Problem Set 10. Quantum Computing with QuTiP

In [3]:
%matplotlib inline
from IPython.display import Image
from qutip import *    # here is where we import QuTiP
from qutip.qip.operations import cnot   # CNOT op
from qutip.qip.operations import snot   # Hadamard op
from qutip.qip.circuit import QubitCircuit
import numpy as np

We are using the QuTiP package which is a Quantum Toolbox in Python, see http://qutip.org/

You will need to install QuTiP to do this assignment

you may need to do this: conda config --add channels conda-forge before you conda install qutip
Alternatively you can pip install qutip

For information on quantum gates see http://en.wikipedia.org/wiki/Quantum_gate

Basic operations in QuTiP http://qutip.org/docs/latest/guide/guide-basics.html?highlight=multiply

Tensor products in QuTiP http://qutip.org/docs/latest/guide/guide-tensor.html

For a tutorial using QuTiP to apply quantum gates https://nbviewer.jupyter.org/github/qutip/qutip-notebooks/blob/master/examples/quantum-gates.ipynb

Problem 1. The Deutsch black box problem

We have an unknown function $f(x)$ that takes either 0 or 1 and returns 0 or 1. There are 4 possibilities for this function $$f(x) = 0 \qquad f(x) = 1 \qquad f(x) =x \qquad f(x) = {\rm NOT}\ x $$ The left two possibilities are constant and the right two are balanced.
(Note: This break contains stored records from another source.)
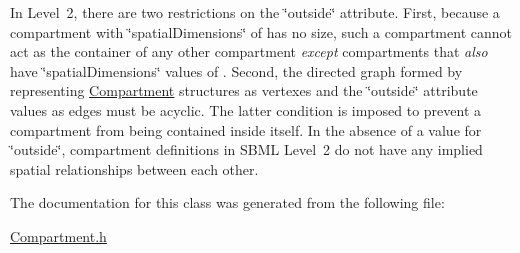 In Level~2, there are two restrictions on the \char`\"{}outside\char`\"{} attribute. First, because a compartment with \char`\"{}spatial\+Dimensions\char`\"{} of {} has no size, such a compartment cannot act as the container of any other compartment {\itshape except} compartments that {\itshape also} have \char`\"{}spatial\+Dimensions\char`\"{} values of {}. Second, the directed graph formed by representing \hyperlink{class_compartment}{Compartment} structures as vertexes and the \char`\"{}outside\char`\"{} attribute values as edges must be acyclic. The latter condition is imposed to prevent a compartment from being contained inside itself. In the absence of a value for \char`\"{}outside\char`\"{}, compartment definitions in S\+B\+ML Level~2 do not have any implied spatial relationships between each other. 

The documentation for this class was generated from the following file\+:\begin{DoxyCompactItemize}
\item 
\hyperlink{_compartment_8h}{Compartment.\+h}\end{DoxyCompactItemize}
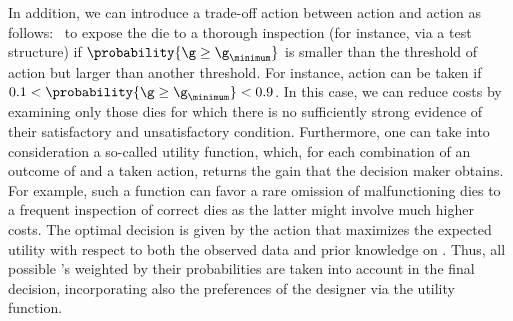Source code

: In addition, we can introduce a trade-off action between action \one and action
\two as follows: \three~to expose the die to a thorough inspection (for
instance, via a test structure) if $\probability{\g \geq \g_\minimum}$ is
smaller than the threshold of action \one but larger than another threshold. For
instance, action \three can be taken if $0.1 < \probability{\g \geq \g_\minimum}
< 0.9$. In this case, we can reduce costs by examining only those dies for which
there is no sufficiently strong evidence of their satisfactory and
unsatisfactory condition. Furthermore, one can take into consideration a
so-called utility function, which, for each combination of an outcome of \g and
a taken action, returns the gain that the decision maker obtains. For example,
such a function can favor a rare omission of malfunctioning dies to a frequent
inspection of correct dies as the latter might involve much higher costs. The
optimal decision is given by the action that maximizes the expected utility with
respect to both the observed data and prior knowledge on \g. Thus, all possible
\g's weighted by their probabilities are taken into account in the final
decision, incorporating also the preferences of the designer via the utility
function.

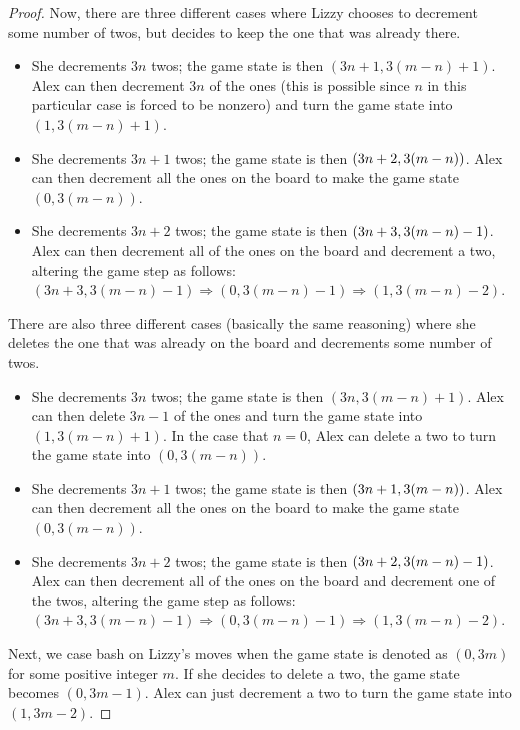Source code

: \documentclass[10pt]{../usamts}
\begin{document}
\begin{solution}
\begin{proof}
    Now, there are three different cases where Lizzy chooses to decrement some number of twos, but decides to keep the one that was already there.
    \begin{itemize}
        \item She decrements $3n$ twos; the game state is then $(3n+1, 3(m-n)+1)$. Alex can then decrement $3n$ of the ones (this is possible since $n$ in this particular case is forced to be nonzero) and turn the game state into $(1, 3(m-n)+1)$.
        \item She decrements $3n+1$ twos; the game state is then $\left( 3n+2, 3(m-n) \right)$. Alex can then decrement all the ones on the board to make the game state $(0,3(m-n))$.
        \item She decrements $3n+2$ twos; the game state is then $\left( 3n+3, 3(m-n)-1 \right)$. Alex can then decrement all of the ones on the board and decrement a two, altering the game step as follows: $(3n+3, 3(m-n)-1) \Rightarrow (0,3(m-n)-1) \Rightarrow (1, 3(m-n)-2)$.
    \end{itemize}
    There are also three different cases (basically the same reasoning) where she deletes the one that was already on the board and decrements some number of twos.
    \begin{itemize}
        \item She decrements $3n$ twos; the game state is then $(3n, 3(m-n)+1)$. Alex can then delete $3n-1$ of the ones and turn the game state into $(1, 3(m-n)+1)$. In the case that $n=0$, Alex can delete a two to turn the game state into $(0, 3(m-n))$.
        \item She decrements $3n+1$ twos; the game state is then $\left( 3n+1, 3(m-n) \right)$. Alex can then decrement all the ones on the board to make the game state $(0,3(m-n))$.
        \item She decrements $3n+2$ twos; the game state is then $\left( 3n+2, 3(m-n)-1 \right)$. Alex can then decrement all of the ones on the board and decrement one of the twos, altering the game step as follows: $(3n+3, 3(m-n)-1) \Rightarrow (0,3(m-n)-1) \Rightarrow (1, 3(m-n)-2)$.
    \end{itemize}

    Next, we case bash on Lizzy's moves when the game state is denoted as $(0, 3m)$ for some positive integer $m$.
    If she decides to delete a two, the game state becomes $(0, 3m-1)$. Alex can just decrement a two to turn the game state into $(1, 3m-2)$.


\end{proof}
\end{solution}
\end{document}
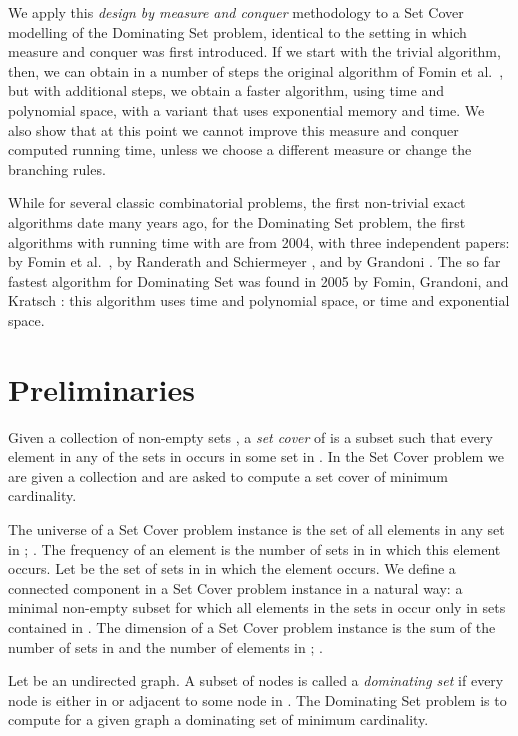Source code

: \documentclass[fleqn]{stacs_proc}
\begin{document}
We apply this {\em design by measure and conquer} methodology to a {\sc Set Cover}
modelling of the {\sc Dominating Set} problem, identical to the setting in which
measure and conquer was first introduced.
If we start with the trivial algorithm, then, we can obtain in a number of steps the original
algorithm of Fomin et al.~\cite{FominGK05a}, but with additional steps, we obtain a faster
algorithm, using  time and polynomial space, with a variant that uses exponential
memory and  time. We also show that at this point we cannot improve this
measure and conquer computed running time, unless we choose a different measure
or change the branching rules.

While for several classic combinatorial problems, the first non-trivial exact algorithms date many years
ago, for the {\sc Dominating Set} problem, the first algorithms with running time 
 with  are from 2004, with three independent papers: by Fomin et
al.~\cite{FominKW04}, by Randerath and Schiermeyer \cite{RanderathS05}, and by
Grandoni \cite{Grandoni06}. The so far fastest algorithm for {\sc Dominating Set} was
found in 2005 by Fomin, Grandoni, and Kratsch \cite{FominGK05a}: this algorithm uses 
 time and polynomial space, or  time and exponential space.






\section{Preliminaries} \label{sec:definitions}
Given a collection of non-empty sets ,
a \emph{set cover} of  is a subset
 such that every element in any of the sets in  occurs in some set in .
In the {\sc Set Cover} problem we are given a collection 
and are asked to compute a set cover of minimum cardinality.

The universe  of a {\sc Set Cover}
problem instance is the set of all elements in any set in ; .
The frequency  of an element  is the number of sets in  in which this element occurs.
Let  be the set of sets in  in which the element  occurs.
We define a connected component  in a {\sc Set Cover} problem instance  in a natural way:
a minimal non-empty subset  for which all elements in the sets in 
occur only in sets contained in .
The dimension  of a {\sc Set Cover} problem instance is the sum
of the number of sets in  and the number of elements in ; .

Let  be an undirected graph.
A subset  of nodes is called a \emph{dominating set}
if every node  is either in  or adjacent to some node in .
The {\sc Dominating Set} problem is to compute for a given graph 
a dominating set of minimum cardinality.
\end{document}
We want to determine if $f(x)$ is constant or balanced and with a single measurement and a single query. This is impossible with a classical computer but is possible with a quantum computer.
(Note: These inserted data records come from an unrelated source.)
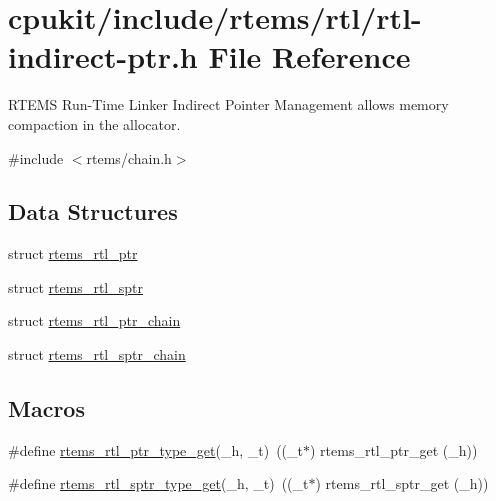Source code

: \hypertarget{rtl-indirect-ptr_8h}{}\section{cpukit/include/rtems/rtl/rtl-\/indirect-\/ptr.h File Reference}
\label{rtl-indirect-ptr_8h}


R\+T\+E\+MS Run-\/\+Time Linker Indirect Pointer Management allows memory compaction in the allocator.  


{\ttfamily \#include $<$rtems/chain.\+h$>$}\newline
\subsection*{Data Structures}
\begin{DoxyCompactItemize}
\item 
struct \mbox{\hyperlink{structrtems__rtl__ptr}{rtems\+\_\+rtl\+\_\+ptr}}
\item 
struct \mbox{\hyperlink{structrtems__rtl__sptr}{rtems\+\_\+rtl\+\_\+sptr}}
\item 
struct \mbox{\hyperlink{structrtems__rtl__ptr__chain}{rtems\+\_\+rtl\+\_\+ptr\+\_\+chain}}
\item 
struct \mbox{\hyperlink{structrtems__rtl__sptr__chain}{rtems\+\_\+rtl\+\_\+sptr\+\_\+chain}}
\end{DoxyCompactItemize}
\subsection*{Macros}
\begin{DoxyCompactItemize}
\item 
\#define \mbox{\hyperlink{rtl-indirect-ptr_8h_ad9a4901ea8002117e32d27dbfae17a97}{rtems\+\_\+rtl\+\_\+ptr\+\_\+type\+\_\+get}}(\+\_\+h,  \+\_\+t)~((\+\_\+t$\ast$) rtems\+\_\+rtl\+\_\+ptr\+\_\+get (\+\_\+h))
\item 
\#define \mbox{\hyperlink{rtl-indirect-ptr_8h_ac64dd5dc1da80a4189154bbc4deda5fc}{rtems\+\_\+rtl\+\_\+sptr\+\_\+type\+\_\+get}}(\+\_\+h,  \+\_\+t)~((\+\_\+t$\ast$) rtems\+\_\+rtl\+\_\+sptr\+\_\+get (\+\_\+h))
\end{DoxyCompactItemize}

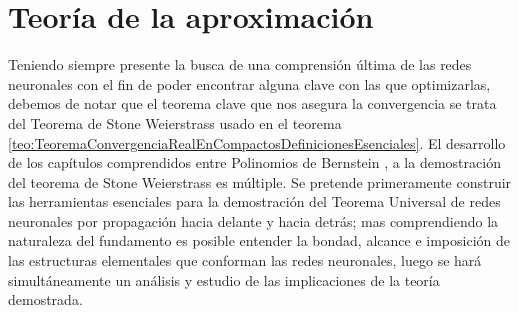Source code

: 
\chapter{Teoría de la aproximación}
 \label{chapter:teoria-aproximar}
Teniendo siempre presente la busca de una comprensión última de las redes neuronales
con el fin de poder encontrar alguna clave con las que optimizarlas, debemos de 
notar que el teorema clave que nos asegura la convergencia se trata del Teorema de Stone Weierstrass
usado en el teorema \ref{teo:TeoremaConvergenciaRealEnCompactosDefinicionesEsenciales}.
El desarrollo de los capítulos comprendidos entre Polinomios de Bernstein , 
a la demostración del teorema de Stone Weierstrass  es múltiple.
Se pretende primeramente construir las herramientas esenciales para la demostración del 
Teorema Universal de redes neuronales por propagación hacia delante y hacia detrás; 
mas comprendiendo la naturaleza del fundamento es posible entender la bondad, alcance e imposición
de las estructuras elementales que conforman las redes neuronales, luego se hará simultáneamente
un análisis y estudio de las implicaciones de la teoría demostrada. 




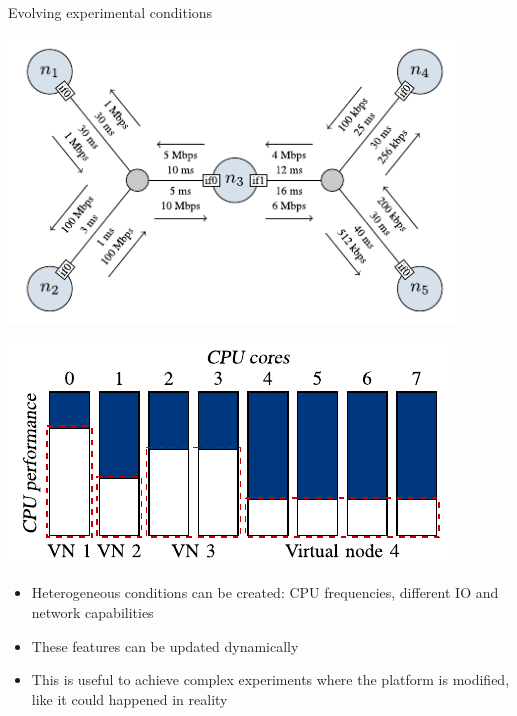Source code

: \documentclass[11pt,xcolor=dvipsnames,presentation]{beamer}
\begin{document}
\begin{frame}[label=sec-4-0-5]{Evolving experimental conditions}

\begin{minipage}{0.5\textwidth}
\begin{center}
    \includegraphics[width=0.9\textwidth]{figures/links}
\end{center}\end{minipage}\hfill
\begin{minipage}{0.5\textwidth}
\begin{center}
    \includegraphics[width=\textwidth]{figures/procs}
\end{center}\end{minipage}

\begin{itemize}
\item Heterogeneous conditions can be created: CPU frequencies,
different IO and network capabilities

\item These features can be updated dynamically

\item This is useful to achieve complex experiments where the platform is modified,
like it could happened in reality
\end{itemize}
\end{frame}
\end{document}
Implement the Deutsch algorithm as shown in this figure as a quantum circuit with 2 qubits.

The Figure represents a series of operations on an initial state $$ ({\bf H} \otimes {\bf I} ) * {\bf U}_f * ({\bf H} \otimes {\bf H}) |01\rangle$$

Note that operations are left to right in the figure but right to left in the equation above.
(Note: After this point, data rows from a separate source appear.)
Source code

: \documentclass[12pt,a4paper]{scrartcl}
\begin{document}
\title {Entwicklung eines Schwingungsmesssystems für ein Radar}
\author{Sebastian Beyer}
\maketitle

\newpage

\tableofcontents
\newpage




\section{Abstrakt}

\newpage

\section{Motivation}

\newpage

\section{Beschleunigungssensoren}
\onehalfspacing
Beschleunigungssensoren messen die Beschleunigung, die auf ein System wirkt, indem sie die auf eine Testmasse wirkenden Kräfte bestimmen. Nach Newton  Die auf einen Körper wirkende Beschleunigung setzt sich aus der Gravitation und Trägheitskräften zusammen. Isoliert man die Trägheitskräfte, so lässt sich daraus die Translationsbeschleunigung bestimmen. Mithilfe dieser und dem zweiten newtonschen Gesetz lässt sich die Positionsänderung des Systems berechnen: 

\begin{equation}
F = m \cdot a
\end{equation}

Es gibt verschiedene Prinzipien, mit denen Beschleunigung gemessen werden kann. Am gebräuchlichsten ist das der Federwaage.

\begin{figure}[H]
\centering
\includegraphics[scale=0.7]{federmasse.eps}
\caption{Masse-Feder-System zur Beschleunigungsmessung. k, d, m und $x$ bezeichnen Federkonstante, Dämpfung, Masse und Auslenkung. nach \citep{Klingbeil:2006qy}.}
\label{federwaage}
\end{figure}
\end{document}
You create the state $|01\rangle$. The $\bf H$ are Hadarmard operators and ${\bf U}_f$ is an operator in the 2 qubit space that depends on the function $f()$.

You operate on the state with ${\bf H} \otimes {\bf H}$. You operate on the resulting state with $U_f$. Then you operate on the resulting state with ${\bf H} \otimes {\bf I}$. Then you measure the first qubit (top in figure). The algorithm determines whether the function is balanced or constant from the measurement.

$U_f$ takes $|x,y\rangle \to |x, y + f(x)\rangle$. $U_f$ does this \begin{align} |00\rangle &\to |0,0+f(0)\rangle = |0,f(0)\rangle \\ |01\rangle &\to |0,1+f(0)\rangle = |0,NOT \ f(0)\rangle \\ |10\rangle &\to |0,0+f(1)\rangle = |1, f(1)\rangle \\ |11\rangle &\to |0,1+f(1)\rangle = |1, NOT\ f(1)\rangle \end{align}

  • If $f(x)=0$, $U_f$ is the identity.

  • If $f(x)=1$, $U_f$ flips the second qubit; $$U_f = I \otimes \sigma_x$$

  • If $f(x) = x$, then $U_f$ only flips the second qubit if the first qubit is This is a CNOT (a controlled NOT) with control the first bit and target the second bit $$U_f = {\rm CNOT(control=0,target=1)}$$

  • If $f(x) = {\rm NOT} \ x$ then $U_f$ flips the second qubit if the first qubit is 0. This is a CNOT with target the second bit but with control the NOT of the first bit.
    $$U_f = {\rm CNOT(control=0,target=1)} * ( \sigma_x \otimes I) $$

I have written a routine below that gives you $U_f$.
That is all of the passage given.